▸ ACTION ITEM: What is needed is an exact copy of all the entries.

Stored dataset items:
▬▬▬

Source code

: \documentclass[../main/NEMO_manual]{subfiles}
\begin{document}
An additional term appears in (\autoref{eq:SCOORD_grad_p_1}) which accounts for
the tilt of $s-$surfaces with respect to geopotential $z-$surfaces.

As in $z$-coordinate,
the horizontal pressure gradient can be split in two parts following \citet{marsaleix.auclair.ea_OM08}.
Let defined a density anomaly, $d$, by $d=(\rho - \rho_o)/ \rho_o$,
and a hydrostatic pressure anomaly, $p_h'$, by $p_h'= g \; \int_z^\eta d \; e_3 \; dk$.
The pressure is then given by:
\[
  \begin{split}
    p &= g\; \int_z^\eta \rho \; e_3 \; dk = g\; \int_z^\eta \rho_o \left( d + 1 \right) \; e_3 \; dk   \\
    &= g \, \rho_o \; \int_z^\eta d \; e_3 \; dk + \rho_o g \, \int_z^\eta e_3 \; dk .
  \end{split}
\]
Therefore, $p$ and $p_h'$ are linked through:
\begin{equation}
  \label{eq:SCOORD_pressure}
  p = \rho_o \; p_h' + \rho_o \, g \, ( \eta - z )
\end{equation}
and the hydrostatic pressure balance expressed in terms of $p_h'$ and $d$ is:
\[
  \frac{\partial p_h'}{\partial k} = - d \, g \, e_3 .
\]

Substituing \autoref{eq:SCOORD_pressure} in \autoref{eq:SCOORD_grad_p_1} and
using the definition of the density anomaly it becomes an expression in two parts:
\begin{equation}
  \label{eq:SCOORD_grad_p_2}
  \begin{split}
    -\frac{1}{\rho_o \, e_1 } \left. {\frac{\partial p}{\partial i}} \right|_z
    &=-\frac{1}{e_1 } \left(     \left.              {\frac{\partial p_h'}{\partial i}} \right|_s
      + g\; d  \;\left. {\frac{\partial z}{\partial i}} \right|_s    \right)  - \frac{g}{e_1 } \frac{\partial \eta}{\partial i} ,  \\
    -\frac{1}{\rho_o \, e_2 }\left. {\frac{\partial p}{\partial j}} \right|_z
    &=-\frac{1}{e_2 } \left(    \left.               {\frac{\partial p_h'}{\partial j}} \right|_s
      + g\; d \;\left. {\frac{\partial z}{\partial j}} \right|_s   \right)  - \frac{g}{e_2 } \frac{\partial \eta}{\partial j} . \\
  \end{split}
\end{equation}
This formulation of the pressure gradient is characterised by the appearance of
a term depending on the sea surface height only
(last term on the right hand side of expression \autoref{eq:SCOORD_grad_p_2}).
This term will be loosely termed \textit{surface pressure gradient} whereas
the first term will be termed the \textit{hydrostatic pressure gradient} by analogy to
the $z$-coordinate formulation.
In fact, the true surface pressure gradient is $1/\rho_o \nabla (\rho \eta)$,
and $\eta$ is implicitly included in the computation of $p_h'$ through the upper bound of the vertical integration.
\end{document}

▬▬▬

▸ ANSWER BOX:
Source code

: \documentclass[../main/NEMO_manual]{subfiles}
\begin{document}
An additional term appears in (\autoref{eq:SCOORD_grad_p_1}) which accounts for
the tilt of $s-$surfaces with respect to geopotential $z-$surfaces.

As in $z$-coordinate,
the horizontal pressure gradient can be split in two parts following \citet{marsaleix.auclair.ea_OM08}.
Let defined a density anomaly, $d$, by $d=(\rho - \rho_o)/ \rho_o$,
and a hydrostatic pressure anomaly, $p_h'$, by $p_h'= g \; \int_z^\eta d \; e_3 \; dk$.
The pressure is then given by:
\[
  \begin{split}
    p &= g\; \int_z^\eta \rho \; e_3 \; dk = g\; \int_z^\eta \rho_o \left( d + 1 \right) \; e_3 \; dk   \\
    &= g \, \rho_o \; \int_z^\eta d \; e_3 \; dk + \rho_o g \, \int_z^\eta e_3 \; dk .
  \end{split}
\]
Therefore, $p$ and $p_h'$ are linked through:
\begin{equation}
  \label{eq:SCOORD_pressure}
  p = \rho_o \; p_h' + \rho_o \, g \, ( \eta - z )
\end{equation}
and the hydrostatic pressure balance expressed in terms of $p_h'$ and $d$ is:
\[
  \frac{\partial p_h'}{\partial k} = - d \, g \, e_3 .
\]

Substituing \autoref{eq:SCOORD_pressure} in \autoref{eq:SCOORD_grad_p_1} and
using the definition of the density anomaly it becomes an expression in two parts:
\begin{equation}
  \label{eq:SCOORD_grad_p_2}
  \begin{split}
    -\frac{1}{\rho_o \, e_1 } \left. {\frac{\partial p}{\partial i}} \right|_z
    &=-\frac{1}{e_1 } \left(     \left.              {\frac{\partial p_h'}{\partial i}} \right|_s
      + g\; d  \;\left. {\frac{\partial z}{\partial i}} \right|_s    \right)  - \frac{g}{e_1 } \frac{\partial \eta}{\partial i} ,  \\
    -\frac{1}{\rho_o \, e_2 }\left. {\frac{\partial p}{\partial j}} \right|_z
    &=-\frac{1}{e_2 } \left(    \left.               {\frac{\partial p_h'}{\partial j}} \right|_s
      + g\; d \;\left. {\frac{\partial z}{\partial j}} \right|_s   \right)  - \frac{g}{e_2 } \frac{\partial \eta}{\partial j} . \\
  \end{split}
\end{equation}
This formulation of the pressure gradient is characterised by the appearance of
a term depending on the sea surface height only
(last term on the right hand side of expression \autoref{eq:SCOORD_grad_p_2}).
This term will be loosely termed \textit{surface pressure gradient} whereas
the first term will be termed the \textit{hydrostatic pressure gradient} by analogy to
the $z$-coordinate formulation.
In fact, the true surface pressure gradient is $1/\rho_o \nabla (\rho \eta)$,
and $\eta$ is implicitly included in the computation of $p_h'$ through the upper bound of the vertical integration.
\end{document}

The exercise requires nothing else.